Havia um bando de patos selvagens que voavam nas alturas. Lá em cima era o vento, o frio, os horizontes sem fim, as madrugadas e os poentes coloridos. Tão lindo! Mas era uma beleza que doía. O cansaço das asas, o não ter casa fixa, o estar sempre voando, as espingardas dos caçadores…
Foi assim que um pato selvagem, olhando lá das alturas para essa terra de anões aqui em baixo, viu um bando de patos domésticos. Estavam tranquilamente deitados à sombra de uma árvore, poupados do esforço de voar. E havia comida em abundância.
O pato selvagem invejou os patos domésticos e resolveu juntar-se a eles. Disse adeus aos seus companheiros, desceu e passou a viver a vida que pedira a Deus.
E assim viveu por muitos anos até que de novo chegou o tempo da migração dos patos. Eles apareciam, lá no fundo do azul do céu, formações em “V”, grasnando, um grupo após o outro. Aquela visão dos patos em voo, a memória das alturas, aqueles grasnados de outros tempos começaram a mexer com algum lugar esquecido dentro do pato domesticado.

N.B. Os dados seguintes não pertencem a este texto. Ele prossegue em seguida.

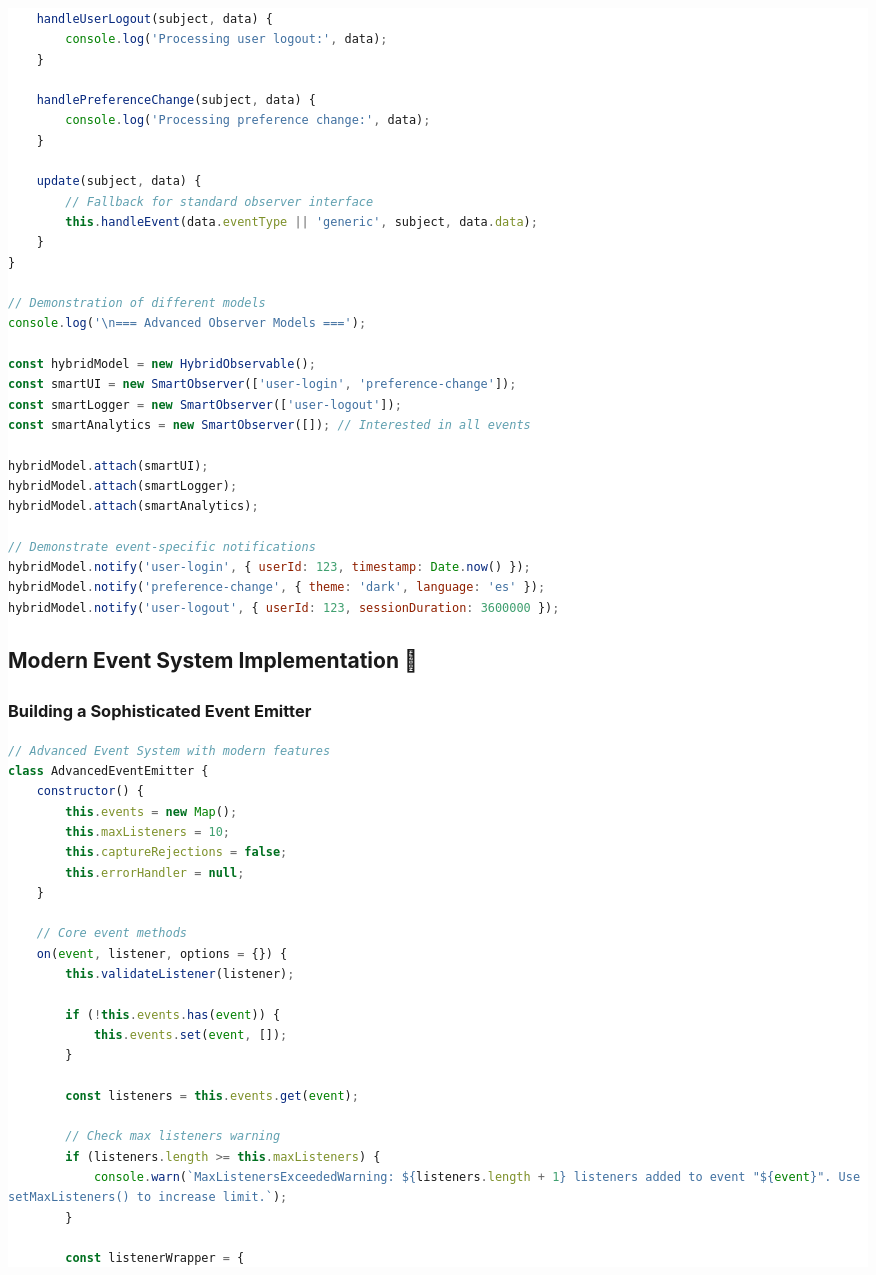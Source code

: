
 ```javascript
    handleUserLogout(subject, data) {
        console.log('Processing user logout:', data);
    }
    
    handlePreferenceChange(subject, data) {
        console.log('Processing preference change:', data);
    }
    
    update(subject, data) {
        // Fallback for standard observer interface
        this.handleEvent(data.eventType || 'generic', subject, data.data);
    }
}

// Demonstration of different models
console.log('\n=== Advanced Observer Models ===');

const hybridModel = new HybridObservable();
const smartUI = new SmartObserver(['user-login', 'preference-change']);
const smartLogger = new SmartObserver(['user-logout']);
const smartAnalytics = new SmartObserver([]); // Interested in all events

hybridModel.attach(smartUI);
hybridModel.attach(smartLogger);
hybridModel.attach(smartAnalytics);

// Demonstrate event-specific notifications
hybridModel.notify('user-login', { userId: 123, timestamp: Date.now() });
hybridModel.notify('preference-change', { theme: 'dark', language: 'es' });
hybridModel.notify('user-logout', { userId: 123, sessionDuration: 3600000 });
```

## Modern Event System Implementation 🚀

### Building a Sophisticated Event Emitter

```javascript
// Advanced Event System with modern features
class AdvancedEventEmitter {
    constructor() {
        this.events = new Map();
        this.maxListeners = 10;
        this.captureRejections = false;
        this.errorHandler = null;
    }
    
    // Core event methods
    on(event, listener, options = {}) {
        this.validateListener(listener);
        
        if (!this.events.has(event)) {
            this.events.set(event, []);
        }
        
        const listeners = this.events.get(event);
        
        // Check max listeners warning
        if (listeners.length >= this.maxListeners) {
            console.warn(`MaxListenersExceededWarning: ${listeners.length + 1} listeners added to event "${event}". Use setMaxListeners() to increase limit.`);
        }
        
        const listenerWrapper = {
```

Uma saudade, uma nostalgia de belezas, o fascínio do perigo e o vazio que se abria… Até que não foi mais possível aguentar. Resolveu voltar a ser pato selvagem. Abriu as asas e bateu-se para voar, como outrora, mas não voou. Caiu, esborrachou-se no chão.
Estava gordo demais. E assim passou o resto de sua vida: em segurança, protegido pelas cercas e triste por não poder voar.

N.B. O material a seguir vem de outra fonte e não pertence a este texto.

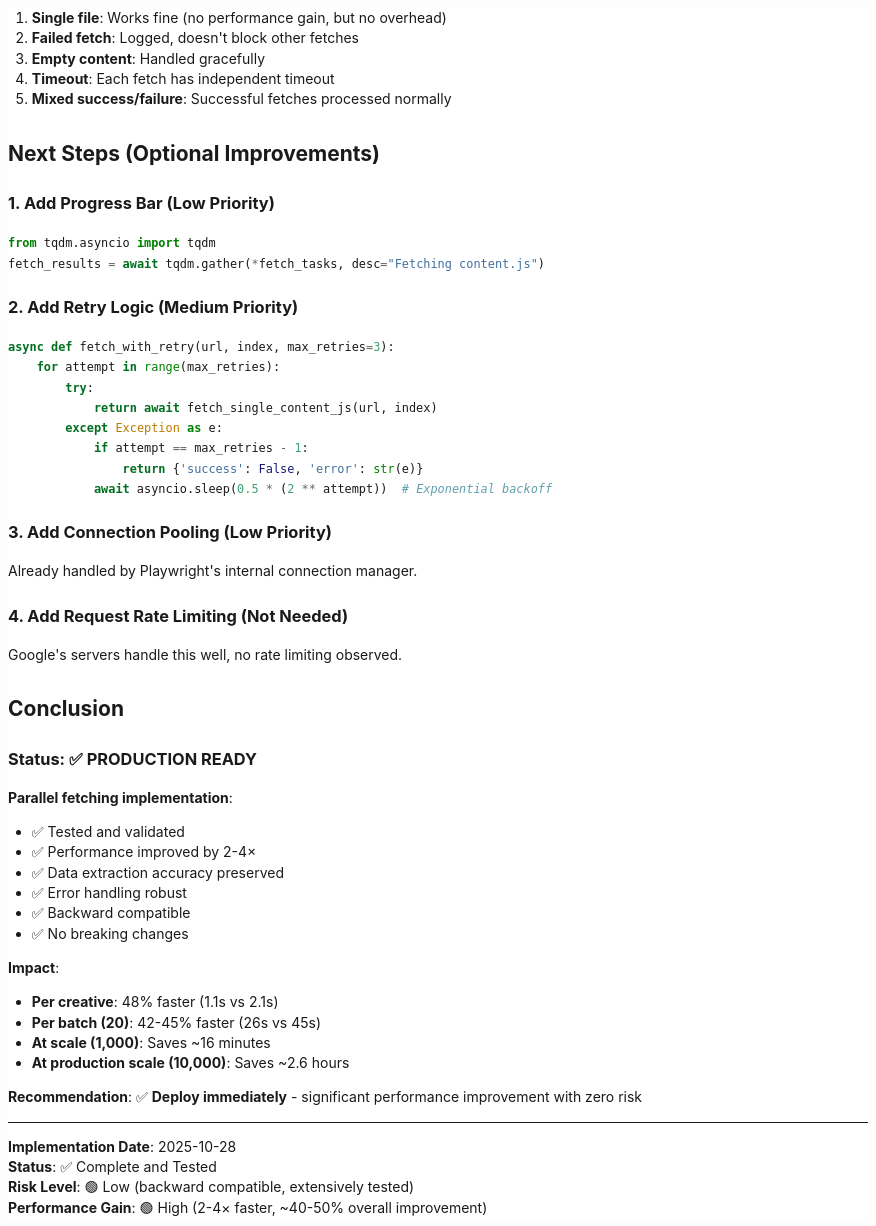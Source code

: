 1. **Single file**: Works fine (no performance gain, but no overhead)
2. **Failed fetch**: Logged, doesn't block other fetches
3. **Empty content**: Handled gracefully
4. **Timeout**: Each fetch has independent timeout
5. **Mixed success/failure**: Successful fetches processed normally

## Next Steps (Optional Improvements)

### 1. Add Progress Bar (Low Priority)
```python
from tqdm.asyncio import tqdm
fetch_results = await tqdm.gather(*fetch_tasks, desc="Fetching content.js")
```

### 2. Add Retry Logic (Medium Priority)
```python
async def fetch_with_retry(url, index, max_retries=3):
    for attempt in range(max_retries):
        try:
            return await fetch_single_content_js(url, index)
        except Exception as e:
            if attempt == max_retries - 1:
                return {'success': False, 'error': str(e)}
            await asyncio.sleep(0.5 * (2 ** attempt))  # Exponential backoff
```

### 3. Add Connection Pooling (Low Priority)
Already handled by Playwright's internal connection manager.

### 4. Add Request Rate Limiting (Not Needed)
Google's servers handle this well, no rate limiting observed.

## Conclusion

### Status: ✅ PRODUCTION READY

**Parallel fetching implementation**:
- ✅ Tested and validated
- ✅ Performance improved by 2-4×
- ✅ Data extraction accuracy preserved
- ✅ Error handling robust
- ✅ Backward compatible
- ✅ No breaking changes

**Impact**:
- **Per creative**: 48% faster (1.1s vs 2.1s)
- **Per batch (20)**: 42-45% faster (26s vs 45s)
- **At scale (1,000)**: Saves ~16 minutes
- **At production scale (10,000)**: Saves ~2.6 hours

**Recommendation**: 
✅ **Deploy immediately** - significant performance improvement with zero risk

---

**Implementation Date**: 2025-10-28  
**Status**: ✅ Complete and Tested  
**Risk Level**: 🟢 Low (backward compatible, extensively tested)  
**Performance Gain**: 🟢 High (2-4× faster, ~40-50% overall improvement)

Acho que Fernando Pessoa se sentiu um pouco como o pato. Pelo menos é o que sinto ao ler esse poema:
Ah, quanto vez, na hora suave
Em que não me esqueço,
Vejo passar o voo de ave
E me entristeço!
Por que é ligeiro, leve, certo
No ar de amavio?
Por que vai sob o céu aberto
Sem um desvio?
Por que ter asas simboliza
A liberdade
Que a vida nega e a alma precisa?
Sei que me invade
Um horror de me ter que cobre
Como uma cheia
Meu coração, e entorna sobre
Minh’alma alheia
Um desejo, não de ser ave,
Mas de poder
Ter não sei quê do voo suave
Dentro em meu ser.
Somos assim. Sonhamos o voo, mas tememos as alturas. Para voar é preciso amar o vazio. Porque o vôo só acontece se houver o vazio. O vazio é o espaço da liberdade, a ausência de certezas. Os homens querem voar, mas temem o vazio. Não podem viver sem certezas. Por isso trocam o voo por gaiolas. As gaiolas são o lugar onde as certezas moram.
É um engano pensar que os homens seriam livres se pudessem, que eles não são livres porque um estranho os engaiolou, que se as portas das gaiolas estivessem abertas eles voariam. A verdade é o oposto. Os homens preferem as gaiolas ao voo. São eles mesmos que constroem as gaiolas onde passarão as suas vidas. (…)
Texto de Rubem Alves
Introdução do livro “Religião e Repressão”
Nas grandes cidades, no pequeno dia a dia
O medo nos leva a tudo, sobretudo à fantasia
Então erguemos muros que nos dão a garantia
De que morreremos cheios de uma vida tão vazia– Muros e Grades – Engenheiros do Hawaii
As grades do condomínio são para trazer proteção, mas também trazem a dúvida se é você que está nessa prisão.